» ASSIGNED TASK: If an entry includes an image, drop the image and copy the rest verbatim.

===== SUPPLIED RECORDS =====

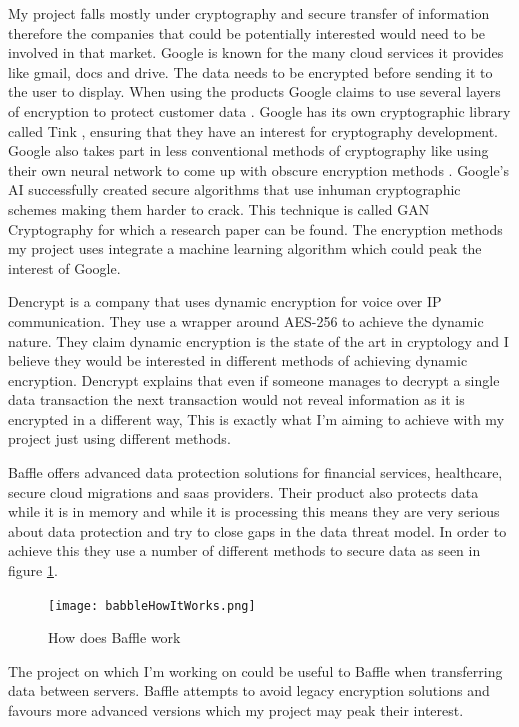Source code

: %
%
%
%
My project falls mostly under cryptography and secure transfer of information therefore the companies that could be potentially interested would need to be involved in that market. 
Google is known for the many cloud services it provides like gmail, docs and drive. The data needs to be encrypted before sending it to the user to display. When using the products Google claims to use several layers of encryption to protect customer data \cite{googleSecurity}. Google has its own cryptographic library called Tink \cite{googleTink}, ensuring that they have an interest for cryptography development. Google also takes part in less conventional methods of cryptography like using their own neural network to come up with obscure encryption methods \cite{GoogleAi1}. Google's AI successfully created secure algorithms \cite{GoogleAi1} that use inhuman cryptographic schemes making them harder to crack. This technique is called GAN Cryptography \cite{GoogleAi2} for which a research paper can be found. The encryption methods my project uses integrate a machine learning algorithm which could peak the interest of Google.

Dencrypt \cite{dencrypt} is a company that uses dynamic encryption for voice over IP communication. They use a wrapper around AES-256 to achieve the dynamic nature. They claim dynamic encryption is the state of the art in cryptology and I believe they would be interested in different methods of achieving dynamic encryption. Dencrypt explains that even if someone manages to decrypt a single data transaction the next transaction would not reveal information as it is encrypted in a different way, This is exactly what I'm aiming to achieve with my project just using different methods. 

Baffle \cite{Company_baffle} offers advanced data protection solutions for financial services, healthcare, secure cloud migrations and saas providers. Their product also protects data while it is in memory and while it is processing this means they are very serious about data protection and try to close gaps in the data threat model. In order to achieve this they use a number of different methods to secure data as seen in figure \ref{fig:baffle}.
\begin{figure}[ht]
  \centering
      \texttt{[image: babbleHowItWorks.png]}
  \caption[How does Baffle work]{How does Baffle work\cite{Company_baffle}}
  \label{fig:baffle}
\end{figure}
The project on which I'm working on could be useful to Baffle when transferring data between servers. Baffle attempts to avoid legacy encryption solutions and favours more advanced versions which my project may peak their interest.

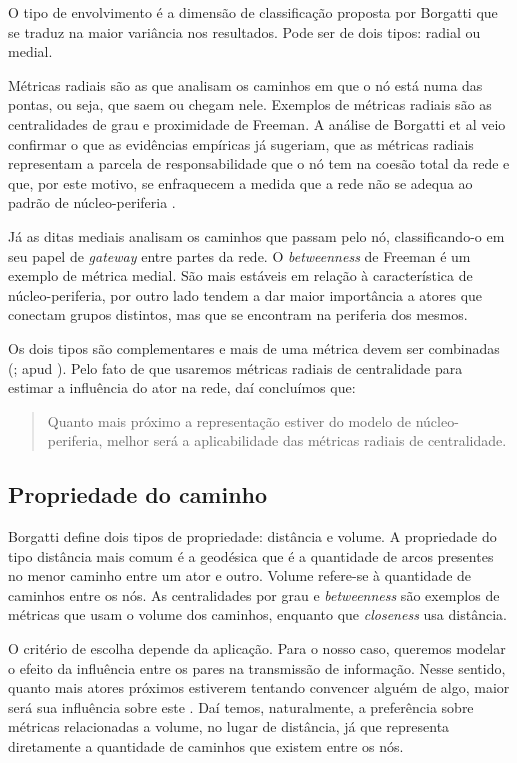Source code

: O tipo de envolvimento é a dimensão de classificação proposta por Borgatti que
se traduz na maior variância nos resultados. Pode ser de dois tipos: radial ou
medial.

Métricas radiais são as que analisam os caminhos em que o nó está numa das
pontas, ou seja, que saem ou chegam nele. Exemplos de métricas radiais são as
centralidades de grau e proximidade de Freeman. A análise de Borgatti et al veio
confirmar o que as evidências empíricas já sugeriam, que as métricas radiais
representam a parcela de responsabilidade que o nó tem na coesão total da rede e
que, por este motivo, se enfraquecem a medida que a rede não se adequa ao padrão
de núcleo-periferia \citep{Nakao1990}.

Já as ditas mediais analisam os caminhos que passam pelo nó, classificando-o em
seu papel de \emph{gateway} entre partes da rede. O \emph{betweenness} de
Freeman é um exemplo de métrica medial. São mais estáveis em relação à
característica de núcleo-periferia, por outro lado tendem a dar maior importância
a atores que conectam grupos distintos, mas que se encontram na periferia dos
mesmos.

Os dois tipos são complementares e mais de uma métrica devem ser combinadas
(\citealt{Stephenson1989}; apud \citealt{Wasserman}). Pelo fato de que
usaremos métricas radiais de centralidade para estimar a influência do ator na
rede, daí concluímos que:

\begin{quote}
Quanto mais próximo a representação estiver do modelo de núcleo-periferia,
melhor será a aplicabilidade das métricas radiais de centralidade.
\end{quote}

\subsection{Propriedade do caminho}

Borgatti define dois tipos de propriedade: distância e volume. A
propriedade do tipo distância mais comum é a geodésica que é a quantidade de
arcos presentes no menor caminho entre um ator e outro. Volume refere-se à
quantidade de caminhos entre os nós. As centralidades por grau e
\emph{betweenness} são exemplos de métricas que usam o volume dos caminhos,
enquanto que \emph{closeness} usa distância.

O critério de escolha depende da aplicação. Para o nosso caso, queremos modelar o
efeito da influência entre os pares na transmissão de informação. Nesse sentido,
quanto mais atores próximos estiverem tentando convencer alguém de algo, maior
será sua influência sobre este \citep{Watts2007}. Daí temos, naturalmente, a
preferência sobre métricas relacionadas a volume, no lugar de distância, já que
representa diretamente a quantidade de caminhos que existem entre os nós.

=====

» SOLUTION TO THIS EXERCISE:
Source code

: %
%
%
%
My project falls mostly under cryptography and secure transfer of information therefore the companies that could be potentially interested would need to be involved in that market. 
Google is known for the many cloud services it provides like gmail, docs and drive. The data needs to be encrypted before sending it to the user to display. When using the products Google claims to use several layers of encryption to protect customer data \cite{googleSecurity}. Google has its own cryptographic library called Tink \cite{googleTink}, ensuring that they have an interest for cryptography development. Google also takes part in less conventional methods of cryptography like using their own neural network to come up with obscure encryption methods \cite{GoogleAi1}. Google's AI successfully created secure algorithms \cite{GoogleAi1} that use inhuman cryptographic schemes making them harder to crack. This technique is called GAN Cryptography \cite{GoogleAi2} for which a research paper can be found. The encryption methods my project uses integrate a machine learning algorithm which could peak the interest of Google.

Dencrypt \cite{dencrypt} is a company that uses dynamic encryption for voice over IP communication. They use a wrapper around AES-256 to achieve the dynamic nature. They claim dynamic encryption is the state of the art in cryptology and I believe they would be interested in different methods of achieving dynamic encryption. Dencrypt explains that even if someone manages to decrypt a single data transaction the next transaction would not reveal information as it is encrypted in a different way, This is exactly what I'm aiming to achieve with my project just using different methods. 

Baffle \cite{Company_baffle} offers advanced data protection solutions for financial services, healthcare, secure cloud migrations and saas providers. Their product also protects data while it is in memory and while it is processing this means they are very serious about data protection and try to close gaps in the data threat model. In order to achieve this they use a number of different methods to secure data as seen in figure \ref{fig:baffle}.
\begin{figure}[ht]
  \centering
      \texttt{[image: babbleHowItWorks.png]}
  \caption[How does Baffle work]{How does Baffle work\cite{Company_baffle}}
  \label{fig:baffle}
\end{figure}
The project on which I'm working on could be useful to Baffle when transferring data between servers. Baffle attempts to avoid legacy encryption solutions and favours more advanced versions which my project may peak their interest.

Source code

: O tipo de envolvimento é a dimensão de classificação proposta por Borgatti que
se traduz na maior variância nos resultados. Pode ser de dois tipos: radial ou
medial.

Métricas radiais são as que analisam os caminhos em que o nó está numa das
pontas, ou seja, que saem ou chegam nele. Exemplos de métricas radiais são as
centralidades de grau e proximidade de Freeman. A análise de Borgatti et al veio
confirmar o que as evidências empíricas já sugeriam, que as métricas radiais
representam a parcela de responsabilidade que o nó tem na coesão total da rede e
que, por este motivo, se enfraquecem a medida que a rede não se adequa ao padrão
de núcleo-periferia \citep{Nakao1990}.

Já as ditas mediais analisam os caminhos que passam pelo nó, classificando-o em
seu papel de \emph{gateway} entre partes da rede. O \emph{betweenness} de
Freeman é um exemplo de métrica medial. São mais estáveis em relação à
característica de núcleo-periferia, por outro lado tendem a dar maior importância
a atores que conectam grupos distintos, mas que se encontram na periferia dos
mesmos.

Os dois tipos são complementares e mais de uma métrica devem ser combinadas
(\citealt{Stephenson1989}; apud \citealt{Wasserman}). Pelo fato de que
usaremos métricas radiais de centralidade para estimar a influência do ator na
rede, daí concluímos que:

\begin{quote}
Quanto mais próximo a representação estiver do modelo de núcleo-periferia,
melhor será a aplicabilidade das métricas radiais de centralidade.
\end{quote}

\subsection{Propriedade do caminho}

Borgatti define dois tipos de propriedade: distância e volume. A
propriedade do tipo distância mais comum é a geodésica que é a quantidade de
arcos presentes no menor caminho entre um ator e outro. Volume refere-se à
quantidade de caminhos entre os nós. As centralidades por grau e
\emph{betweenness} são exemplos de métricas que usam o volume dos caminhos,
enquanto que \emph{closeness} usa distância.

O critério de escolha depende da aplicação. Para o nosso caso, queremos modelar o
efeito da influência entre os pares na transmissão de informação. Nesse sentido,
quanto mais atores próximos estiverem tentando convencer alguém de algo, maior
será sua influência sobre este \citep{Watts2007}. Daí temos, naturalmente, a
preferência sobre métricas relacionadas a volume, no lugar de distância, já que
representa diretamente a quantidade de caminhos que existem entre os nós.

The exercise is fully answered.